Inhibition of intracellular versus extracellular cathepsin D differentially alters the liver lipidome of mice with metabolic dysfunction-associated steatohepatitis.

The prevalence of metabolic dysfunction-associated steatotic liver disease (MASLD) progressing to metabolic dysfunction-associated steatohepatitis (MASH), characterized by hepatic inflammation, has significantly increased in recent years due to unhealthy dietary practices and sedentary lifestyles. Cathepsin D (CTSD), a lysosomal protease involved in lipid homeostasis, is linked to abnormal lipid metabolism and inflammation in MASH. Although primarily intracellular, CTSD can be secreted extracellularly.

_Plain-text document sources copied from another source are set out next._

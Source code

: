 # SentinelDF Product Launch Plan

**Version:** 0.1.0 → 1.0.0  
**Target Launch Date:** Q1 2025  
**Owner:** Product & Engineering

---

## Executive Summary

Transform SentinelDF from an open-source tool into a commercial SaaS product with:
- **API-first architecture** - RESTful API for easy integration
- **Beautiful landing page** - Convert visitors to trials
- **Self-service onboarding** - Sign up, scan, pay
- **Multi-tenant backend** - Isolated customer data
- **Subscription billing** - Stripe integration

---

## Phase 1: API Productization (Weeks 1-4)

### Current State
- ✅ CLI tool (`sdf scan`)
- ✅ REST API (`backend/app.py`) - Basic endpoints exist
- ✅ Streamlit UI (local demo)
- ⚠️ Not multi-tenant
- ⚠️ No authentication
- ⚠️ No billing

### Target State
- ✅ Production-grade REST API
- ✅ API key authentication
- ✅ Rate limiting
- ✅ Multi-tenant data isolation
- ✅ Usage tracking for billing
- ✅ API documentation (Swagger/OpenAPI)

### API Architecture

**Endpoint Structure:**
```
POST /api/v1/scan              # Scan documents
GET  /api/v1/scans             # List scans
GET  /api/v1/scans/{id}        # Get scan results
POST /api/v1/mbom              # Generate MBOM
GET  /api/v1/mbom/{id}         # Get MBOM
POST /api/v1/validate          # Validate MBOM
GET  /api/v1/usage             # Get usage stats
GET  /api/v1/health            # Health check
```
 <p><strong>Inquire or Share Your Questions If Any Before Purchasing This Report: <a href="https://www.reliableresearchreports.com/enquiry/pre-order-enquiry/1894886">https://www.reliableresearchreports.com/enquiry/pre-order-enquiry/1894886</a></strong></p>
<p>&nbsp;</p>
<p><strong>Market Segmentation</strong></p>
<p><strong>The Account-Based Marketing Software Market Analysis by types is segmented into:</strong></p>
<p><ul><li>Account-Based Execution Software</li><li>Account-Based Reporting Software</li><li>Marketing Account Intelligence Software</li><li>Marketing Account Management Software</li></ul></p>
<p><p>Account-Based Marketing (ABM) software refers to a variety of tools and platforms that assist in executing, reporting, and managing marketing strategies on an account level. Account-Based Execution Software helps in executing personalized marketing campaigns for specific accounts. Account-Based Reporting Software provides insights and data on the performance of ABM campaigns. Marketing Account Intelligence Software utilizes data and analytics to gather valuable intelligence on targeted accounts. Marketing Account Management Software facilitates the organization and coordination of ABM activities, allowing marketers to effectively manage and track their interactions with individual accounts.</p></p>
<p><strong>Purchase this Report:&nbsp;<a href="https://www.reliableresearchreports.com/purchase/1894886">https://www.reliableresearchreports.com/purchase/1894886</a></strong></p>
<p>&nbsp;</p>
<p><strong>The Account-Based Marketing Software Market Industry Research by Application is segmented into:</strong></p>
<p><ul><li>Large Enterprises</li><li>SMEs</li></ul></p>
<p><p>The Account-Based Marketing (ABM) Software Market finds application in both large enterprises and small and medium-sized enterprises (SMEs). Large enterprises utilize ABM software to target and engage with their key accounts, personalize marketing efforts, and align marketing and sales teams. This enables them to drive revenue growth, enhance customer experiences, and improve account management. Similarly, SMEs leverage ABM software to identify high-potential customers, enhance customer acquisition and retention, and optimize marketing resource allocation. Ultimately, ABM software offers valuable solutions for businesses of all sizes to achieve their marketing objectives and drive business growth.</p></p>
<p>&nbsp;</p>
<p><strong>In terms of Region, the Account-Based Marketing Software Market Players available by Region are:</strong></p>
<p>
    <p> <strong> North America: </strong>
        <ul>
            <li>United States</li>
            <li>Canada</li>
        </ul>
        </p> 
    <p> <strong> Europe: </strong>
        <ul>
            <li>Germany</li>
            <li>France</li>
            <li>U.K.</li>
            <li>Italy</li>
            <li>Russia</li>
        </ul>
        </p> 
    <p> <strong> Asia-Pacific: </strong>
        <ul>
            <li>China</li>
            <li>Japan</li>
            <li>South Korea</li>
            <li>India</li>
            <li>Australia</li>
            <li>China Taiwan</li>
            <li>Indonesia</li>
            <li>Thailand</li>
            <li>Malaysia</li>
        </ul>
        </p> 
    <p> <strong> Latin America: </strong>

Our previous proteomics research has shown that inhibition of extracellular CTSD results in more anti-inflammatory effects and fewer potential side effects compared to intracellular CTSD inhibition. However, the correlation between reduced side effects and alterations in the hepatic lipid composition remains unknown. This study aims to investigate the correlation between intra- and extracellular CTSD inhibition and potential alterations in the hepatic lipid composition in MASH. Low-density lipoprotein receptor knockout (Ldlr) mice were fed a high-fat diet for 10 weeks and received subcutaneous injections every 2 days of vehicle, intracellular CTSD inhibitor (GA-12), or extracellular CTSD inhibitor (CTD-002). Matrix-assisted laser desorption/ionization mass spectrometry imaging (MALDI-MSI) was used to visualize and compare the lipid composition in liver tissues. Hepatic phosphatidylcholine remodeling was observed with both inhibitors, suggesting their therapeutic potential in treating MASH. Treatment with an intracellular CTSD inhibitor resulted in elevated levels of cardiolipin, reactive oxygen species, phosphatidylinositol, phosphatidylethanolamine, and lipids that are linked to mitochondrial dysfunction and inflammation, and induced more oxidative stress. The observed modifications in lipid composition demonstrate the clinical advantages of extracellular CTSD inhibition as a potentially beneficial therapeutic approach for MASH.